Someone needs to figure out what a 3D display brings to the table, and build on that. Texture-mapping the 2D web onto the walls doesn't accomplish much.
So rather than making something more fuctional or doing something in a new, better way, you would instead just make things look like they are being done in a better way.
Adding a dimension to an task on a computer does nothing but slow it down in most cases. Yes, it make lower the learning curve, or be more prettyful, but slow it down it does.
.mp3 files and changing them to .ogg files.
Lets take for example the task of taking all
In one dimension (command line), we have a simple python script:
#!/usr/bin/env python
import os
list = os.listdir('.')
for item in list:
os.system('mp32ogg "' + item)
Nice and easy, and scales linearly with x number of file.
Now lets add another dimension: a GUI.
Now we go into our graphical program to convert it, and open a file manager, and select something, and then encode it. Now it is easily 2x time.
Now lets add a third dimension: We open a program to do it, open a file manager, and then walk around and chase the buggers down.
5x time at least.
And we got the ooh factor, but only at the cost of 5 times the time (and it is interactive time too!) Psh, I'll stick with my CLI.
DYWYPI?
...and yet people still buy paitings.
Boobs've gotta be WAY better in 3D.
Throw in Feel-A-Round and I think you've got a killer ap.
KFG
Texture-mapping the 2D web onto the walls doesn't accomplish much.

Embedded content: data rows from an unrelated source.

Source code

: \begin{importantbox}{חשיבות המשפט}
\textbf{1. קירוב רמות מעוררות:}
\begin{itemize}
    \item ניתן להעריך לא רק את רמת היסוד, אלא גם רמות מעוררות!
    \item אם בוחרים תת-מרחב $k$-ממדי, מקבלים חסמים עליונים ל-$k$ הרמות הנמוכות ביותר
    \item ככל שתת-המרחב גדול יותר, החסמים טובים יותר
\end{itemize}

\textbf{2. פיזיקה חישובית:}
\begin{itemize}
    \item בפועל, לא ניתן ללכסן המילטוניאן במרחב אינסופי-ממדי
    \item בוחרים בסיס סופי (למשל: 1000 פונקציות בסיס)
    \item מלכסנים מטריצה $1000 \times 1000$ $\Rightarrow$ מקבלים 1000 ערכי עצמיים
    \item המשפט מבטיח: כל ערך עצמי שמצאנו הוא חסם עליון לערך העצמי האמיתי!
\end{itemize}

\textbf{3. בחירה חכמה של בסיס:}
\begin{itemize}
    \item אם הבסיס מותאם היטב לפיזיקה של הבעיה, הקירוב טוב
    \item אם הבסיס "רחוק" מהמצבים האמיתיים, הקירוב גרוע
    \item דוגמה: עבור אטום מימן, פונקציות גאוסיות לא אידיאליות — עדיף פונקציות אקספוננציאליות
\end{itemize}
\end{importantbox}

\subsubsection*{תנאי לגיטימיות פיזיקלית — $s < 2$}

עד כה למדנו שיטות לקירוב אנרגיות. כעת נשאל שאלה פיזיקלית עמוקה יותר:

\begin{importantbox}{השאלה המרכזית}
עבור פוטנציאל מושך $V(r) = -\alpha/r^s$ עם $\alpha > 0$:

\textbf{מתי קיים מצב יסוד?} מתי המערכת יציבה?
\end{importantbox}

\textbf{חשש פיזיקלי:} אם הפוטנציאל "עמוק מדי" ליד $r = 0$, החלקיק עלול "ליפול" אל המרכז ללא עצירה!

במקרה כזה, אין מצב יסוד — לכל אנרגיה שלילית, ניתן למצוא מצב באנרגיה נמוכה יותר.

That's the problem with ALL of the 3D web-browsing/user-interface implementations right now. You use markup and controls that are designed to render onto a flat 2D raster surface. It seems logical to bundle an existing renderer (an IE/gecko control, or a UI toolkit window rendering) and point it at a texture, and then schlep that into a 3D framework... but that's just so completely wrong.
At least for web browsing... if you want to make it 3D then you first need to WRITE a 3d renderer for XHTML. You need to figure out some way of interpreting the tags and markup and using 3d (or 3d accelerated algorithms) to do something intelligent with all that CSS and hints.
You are going to need to at least have an antialiased glyph renderer for text. Either using real polygons or dynamically created texture maps (maybe a single mip-mapped texture for each character).
Because on the web the most important thing to be able to have is LEGIBLY RENDERED TEXT.
Maybe for the sake of keeping polycounts low you reserve the shape-defined text for h1/h2 tags and render the rest as rasters. But do something useful with them.
Don't start putting textures containing text at oblique angles unless you've got it at least 2x oversampled. Instead, render it to a surface in a bounding box and "float" it where you want but keep it's normal pointed straight at the view frustrum. Or use a particle or sprite primitive.
Come on people!
Have a look at some demoscene demostrations and how they integrate text and 3d. I guarantee you can always read the text clearly (as it is often used to convey jokes or greetz). And that stuff is just for fun.
THIS THING CAN TURN ON A DIME, MACROSSZERO STYLE ALSO FUCK BETA, ~NYORON
No way, dude. Talking about 3D, real boobs are WAY better than virtual boobs.
I was going to dismiss Apple's use of 3D for Dashboard, since it's just a visual effect rather than an extra dimension, but realized a key aspect of it (I don't have the latest version of OS X so I've never seen it). A seeming equivalent would be to have the widget's window content replaced with the preferences UI elements when you clicked some button, without any 3D effect. But this wouldn't have real-world equivalent for the user to intuitively grasp, so it wouldn't be as natural to think about. By having it flip over, it ties into our natural understanding of semi-flat gadgets having two sides.
Of course every user-interface that allows overlapping windows is 3D, and benefits from the natural ability of the user to grasp this.